=== EXERCISE DETAILS ===
Select and reproduce each line of the listing below that bears the string "several".

=== RECORDS SHOWN ===
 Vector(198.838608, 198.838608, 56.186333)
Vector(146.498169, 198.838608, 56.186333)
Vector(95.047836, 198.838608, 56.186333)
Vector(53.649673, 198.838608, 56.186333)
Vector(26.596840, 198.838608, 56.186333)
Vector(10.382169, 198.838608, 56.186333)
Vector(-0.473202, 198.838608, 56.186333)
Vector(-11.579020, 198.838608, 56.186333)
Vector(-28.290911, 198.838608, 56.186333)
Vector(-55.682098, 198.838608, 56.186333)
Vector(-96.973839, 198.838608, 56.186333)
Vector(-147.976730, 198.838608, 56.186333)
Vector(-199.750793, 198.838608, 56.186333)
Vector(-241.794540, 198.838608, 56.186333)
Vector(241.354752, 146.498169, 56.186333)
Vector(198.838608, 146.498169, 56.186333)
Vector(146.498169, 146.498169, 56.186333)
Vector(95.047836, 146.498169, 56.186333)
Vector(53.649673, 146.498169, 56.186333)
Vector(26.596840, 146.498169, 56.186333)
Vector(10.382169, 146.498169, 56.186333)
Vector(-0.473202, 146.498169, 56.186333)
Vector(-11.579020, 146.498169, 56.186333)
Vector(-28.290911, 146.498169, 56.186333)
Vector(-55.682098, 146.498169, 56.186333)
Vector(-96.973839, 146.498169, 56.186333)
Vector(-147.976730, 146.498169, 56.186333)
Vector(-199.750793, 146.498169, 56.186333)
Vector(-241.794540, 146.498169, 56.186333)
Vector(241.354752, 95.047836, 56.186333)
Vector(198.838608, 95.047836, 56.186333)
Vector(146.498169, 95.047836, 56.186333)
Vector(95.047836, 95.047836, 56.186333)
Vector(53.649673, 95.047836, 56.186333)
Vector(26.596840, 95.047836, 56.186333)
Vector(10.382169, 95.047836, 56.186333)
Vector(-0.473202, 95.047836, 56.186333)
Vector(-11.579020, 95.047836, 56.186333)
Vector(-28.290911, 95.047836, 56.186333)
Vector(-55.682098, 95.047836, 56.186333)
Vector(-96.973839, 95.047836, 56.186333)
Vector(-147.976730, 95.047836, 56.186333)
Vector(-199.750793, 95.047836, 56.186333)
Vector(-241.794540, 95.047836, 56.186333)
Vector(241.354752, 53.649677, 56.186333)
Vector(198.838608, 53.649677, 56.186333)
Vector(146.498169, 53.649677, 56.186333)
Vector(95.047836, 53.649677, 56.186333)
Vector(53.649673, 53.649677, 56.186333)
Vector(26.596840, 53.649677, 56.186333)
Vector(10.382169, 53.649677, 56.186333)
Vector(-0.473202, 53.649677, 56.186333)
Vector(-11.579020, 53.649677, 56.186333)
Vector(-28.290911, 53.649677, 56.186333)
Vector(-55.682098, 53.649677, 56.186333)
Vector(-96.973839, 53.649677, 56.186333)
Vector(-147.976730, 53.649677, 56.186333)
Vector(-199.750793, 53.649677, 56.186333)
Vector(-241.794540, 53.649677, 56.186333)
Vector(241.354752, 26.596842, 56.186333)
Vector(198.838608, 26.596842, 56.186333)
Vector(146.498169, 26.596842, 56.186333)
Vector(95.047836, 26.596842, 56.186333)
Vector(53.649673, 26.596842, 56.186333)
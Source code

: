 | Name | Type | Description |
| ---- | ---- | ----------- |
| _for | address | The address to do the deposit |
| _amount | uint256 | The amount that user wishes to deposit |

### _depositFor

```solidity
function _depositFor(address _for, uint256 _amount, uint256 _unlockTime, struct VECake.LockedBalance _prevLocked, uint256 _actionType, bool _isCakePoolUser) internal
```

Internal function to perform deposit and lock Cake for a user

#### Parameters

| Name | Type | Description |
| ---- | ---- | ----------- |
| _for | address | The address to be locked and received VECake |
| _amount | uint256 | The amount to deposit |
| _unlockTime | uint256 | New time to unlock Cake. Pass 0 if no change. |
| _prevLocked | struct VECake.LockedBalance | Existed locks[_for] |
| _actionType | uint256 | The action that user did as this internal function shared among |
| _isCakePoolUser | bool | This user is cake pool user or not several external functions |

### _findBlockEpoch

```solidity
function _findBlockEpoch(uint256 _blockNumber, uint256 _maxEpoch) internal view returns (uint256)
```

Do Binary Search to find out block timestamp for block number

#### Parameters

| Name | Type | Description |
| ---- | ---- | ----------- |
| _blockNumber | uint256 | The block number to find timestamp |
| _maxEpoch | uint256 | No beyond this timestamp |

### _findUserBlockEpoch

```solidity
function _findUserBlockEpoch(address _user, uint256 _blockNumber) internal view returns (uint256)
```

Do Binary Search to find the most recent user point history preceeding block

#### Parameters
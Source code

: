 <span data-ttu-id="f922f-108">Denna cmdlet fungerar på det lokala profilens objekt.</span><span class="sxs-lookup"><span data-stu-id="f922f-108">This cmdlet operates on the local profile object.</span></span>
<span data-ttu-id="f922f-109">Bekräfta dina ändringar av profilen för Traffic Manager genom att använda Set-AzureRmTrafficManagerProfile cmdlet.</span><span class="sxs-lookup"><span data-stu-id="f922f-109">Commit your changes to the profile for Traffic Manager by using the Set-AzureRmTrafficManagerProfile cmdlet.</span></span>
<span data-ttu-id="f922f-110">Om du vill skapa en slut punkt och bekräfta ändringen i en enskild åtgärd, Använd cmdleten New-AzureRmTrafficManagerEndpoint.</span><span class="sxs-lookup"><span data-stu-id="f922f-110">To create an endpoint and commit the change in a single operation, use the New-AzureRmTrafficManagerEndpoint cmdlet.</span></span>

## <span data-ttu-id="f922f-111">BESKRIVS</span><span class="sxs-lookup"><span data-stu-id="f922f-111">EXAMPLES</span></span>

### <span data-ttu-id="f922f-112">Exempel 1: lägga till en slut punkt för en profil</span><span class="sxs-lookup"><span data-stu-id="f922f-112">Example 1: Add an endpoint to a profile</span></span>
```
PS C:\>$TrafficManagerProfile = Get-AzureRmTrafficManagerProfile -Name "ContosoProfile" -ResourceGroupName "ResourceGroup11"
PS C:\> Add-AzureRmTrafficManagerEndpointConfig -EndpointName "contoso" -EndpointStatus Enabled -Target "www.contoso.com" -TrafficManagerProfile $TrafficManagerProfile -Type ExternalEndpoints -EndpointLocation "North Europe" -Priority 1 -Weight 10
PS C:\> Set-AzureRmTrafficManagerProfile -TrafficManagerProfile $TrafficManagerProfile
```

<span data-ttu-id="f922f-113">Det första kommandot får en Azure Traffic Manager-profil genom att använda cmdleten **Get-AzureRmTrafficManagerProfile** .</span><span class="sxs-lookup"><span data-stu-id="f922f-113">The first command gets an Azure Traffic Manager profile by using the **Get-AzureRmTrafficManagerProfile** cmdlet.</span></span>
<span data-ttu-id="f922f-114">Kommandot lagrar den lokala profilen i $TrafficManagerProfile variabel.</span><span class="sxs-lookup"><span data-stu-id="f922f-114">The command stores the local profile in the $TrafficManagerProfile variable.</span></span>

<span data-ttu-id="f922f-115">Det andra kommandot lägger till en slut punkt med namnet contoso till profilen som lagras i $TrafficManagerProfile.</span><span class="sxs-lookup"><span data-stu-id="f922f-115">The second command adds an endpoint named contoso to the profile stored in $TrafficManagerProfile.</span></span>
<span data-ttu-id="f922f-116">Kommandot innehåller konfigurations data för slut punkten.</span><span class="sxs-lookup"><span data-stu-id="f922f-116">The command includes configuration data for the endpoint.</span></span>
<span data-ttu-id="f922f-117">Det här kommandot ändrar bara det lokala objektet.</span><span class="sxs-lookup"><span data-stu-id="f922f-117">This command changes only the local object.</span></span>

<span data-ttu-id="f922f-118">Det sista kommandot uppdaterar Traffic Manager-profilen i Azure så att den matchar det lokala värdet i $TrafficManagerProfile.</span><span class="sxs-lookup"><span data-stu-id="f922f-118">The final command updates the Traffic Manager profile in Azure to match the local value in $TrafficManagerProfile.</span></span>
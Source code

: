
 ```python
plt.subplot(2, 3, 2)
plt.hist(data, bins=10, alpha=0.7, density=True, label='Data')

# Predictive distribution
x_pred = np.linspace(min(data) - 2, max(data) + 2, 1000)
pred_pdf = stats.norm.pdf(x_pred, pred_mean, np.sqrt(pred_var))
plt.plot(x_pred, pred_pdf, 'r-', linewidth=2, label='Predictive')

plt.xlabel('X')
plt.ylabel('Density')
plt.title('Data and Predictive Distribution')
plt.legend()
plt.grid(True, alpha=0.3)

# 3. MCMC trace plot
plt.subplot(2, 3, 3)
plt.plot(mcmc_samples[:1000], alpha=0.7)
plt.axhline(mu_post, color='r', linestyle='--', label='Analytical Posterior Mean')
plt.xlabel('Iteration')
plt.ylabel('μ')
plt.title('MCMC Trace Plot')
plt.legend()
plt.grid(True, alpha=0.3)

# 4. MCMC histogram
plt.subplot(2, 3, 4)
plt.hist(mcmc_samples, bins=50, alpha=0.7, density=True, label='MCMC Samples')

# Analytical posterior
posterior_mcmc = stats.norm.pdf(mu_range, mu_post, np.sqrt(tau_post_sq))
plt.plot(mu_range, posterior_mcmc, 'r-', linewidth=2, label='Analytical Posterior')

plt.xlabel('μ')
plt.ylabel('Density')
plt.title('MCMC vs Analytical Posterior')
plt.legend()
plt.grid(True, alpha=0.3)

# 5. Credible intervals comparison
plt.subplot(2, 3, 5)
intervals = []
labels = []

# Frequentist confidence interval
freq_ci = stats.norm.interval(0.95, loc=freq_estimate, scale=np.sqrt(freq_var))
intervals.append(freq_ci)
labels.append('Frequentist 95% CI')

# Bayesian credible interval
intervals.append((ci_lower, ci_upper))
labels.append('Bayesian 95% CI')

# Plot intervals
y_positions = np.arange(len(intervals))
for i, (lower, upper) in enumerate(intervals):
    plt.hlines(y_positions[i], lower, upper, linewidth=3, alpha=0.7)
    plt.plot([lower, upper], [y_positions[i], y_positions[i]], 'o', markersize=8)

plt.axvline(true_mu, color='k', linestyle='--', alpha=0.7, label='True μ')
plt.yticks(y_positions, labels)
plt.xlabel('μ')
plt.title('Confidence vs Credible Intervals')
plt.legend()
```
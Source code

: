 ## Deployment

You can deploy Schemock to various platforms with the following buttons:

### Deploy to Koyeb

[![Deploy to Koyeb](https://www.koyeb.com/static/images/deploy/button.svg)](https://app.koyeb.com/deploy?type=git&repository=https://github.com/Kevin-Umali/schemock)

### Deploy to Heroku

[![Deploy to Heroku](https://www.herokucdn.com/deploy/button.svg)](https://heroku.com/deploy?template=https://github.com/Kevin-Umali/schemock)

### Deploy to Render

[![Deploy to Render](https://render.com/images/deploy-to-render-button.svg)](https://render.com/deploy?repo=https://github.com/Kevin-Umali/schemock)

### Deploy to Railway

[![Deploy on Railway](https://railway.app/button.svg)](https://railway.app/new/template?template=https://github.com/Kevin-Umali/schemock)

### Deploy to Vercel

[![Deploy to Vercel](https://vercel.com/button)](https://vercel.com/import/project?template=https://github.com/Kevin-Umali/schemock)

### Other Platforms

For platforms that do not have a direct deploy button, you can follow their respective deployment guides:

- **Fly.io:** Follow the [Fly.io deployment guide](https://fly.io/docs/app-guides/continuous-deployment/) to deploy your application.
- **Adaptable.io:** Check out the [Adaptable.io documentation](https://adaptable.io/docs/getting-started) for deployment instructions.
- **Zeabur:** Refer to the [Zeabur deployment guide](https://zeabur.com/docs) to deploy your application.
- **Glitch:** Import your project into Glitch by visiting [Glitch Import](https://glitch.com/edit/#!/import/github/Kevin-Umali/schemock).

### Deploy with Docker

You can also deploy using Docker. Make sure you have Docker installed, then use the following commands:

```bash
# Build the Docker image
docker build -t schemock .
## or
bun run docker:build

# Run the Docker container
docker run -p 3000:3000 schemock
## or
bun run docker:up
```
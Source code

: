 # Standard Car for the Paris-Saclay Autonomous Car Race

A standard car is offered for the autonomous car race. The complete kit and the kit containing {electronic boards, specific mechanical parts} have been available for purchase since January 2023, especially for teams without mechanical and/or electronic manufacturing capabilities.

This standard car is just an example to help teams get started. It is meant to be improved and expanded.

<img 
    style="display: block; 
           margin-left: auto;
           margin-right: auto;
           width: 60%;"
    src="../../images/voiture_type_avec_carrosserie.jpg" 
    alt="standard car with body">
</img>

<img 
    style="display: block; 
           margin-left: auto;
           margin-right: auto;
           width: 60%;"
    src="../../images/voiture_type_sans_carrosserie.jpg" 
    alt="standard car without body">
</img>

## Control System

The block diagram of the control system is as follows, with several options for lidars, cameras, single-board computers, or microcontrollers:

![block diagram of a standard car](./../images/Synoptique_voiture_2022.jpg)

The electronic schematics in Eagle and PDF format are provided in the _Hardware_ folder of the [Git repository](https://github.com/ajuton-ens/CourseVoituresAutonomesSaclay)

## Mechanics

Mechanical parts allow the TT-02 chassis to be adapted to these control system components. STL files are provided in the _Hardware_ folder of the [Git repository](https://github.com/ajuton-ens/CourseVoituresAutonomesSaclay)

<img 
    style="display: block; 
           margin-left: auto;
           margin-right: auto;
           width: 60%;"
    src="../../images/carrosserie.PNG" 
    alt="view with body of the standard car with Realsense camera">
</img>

=== RESPONSE ===
| _isCakePoolUser | bool | This user is cake pool user or not several external functions |
The block diagram of the control system is as follows, with several options for lidars, cameras, single-board computers, or microcontrollers:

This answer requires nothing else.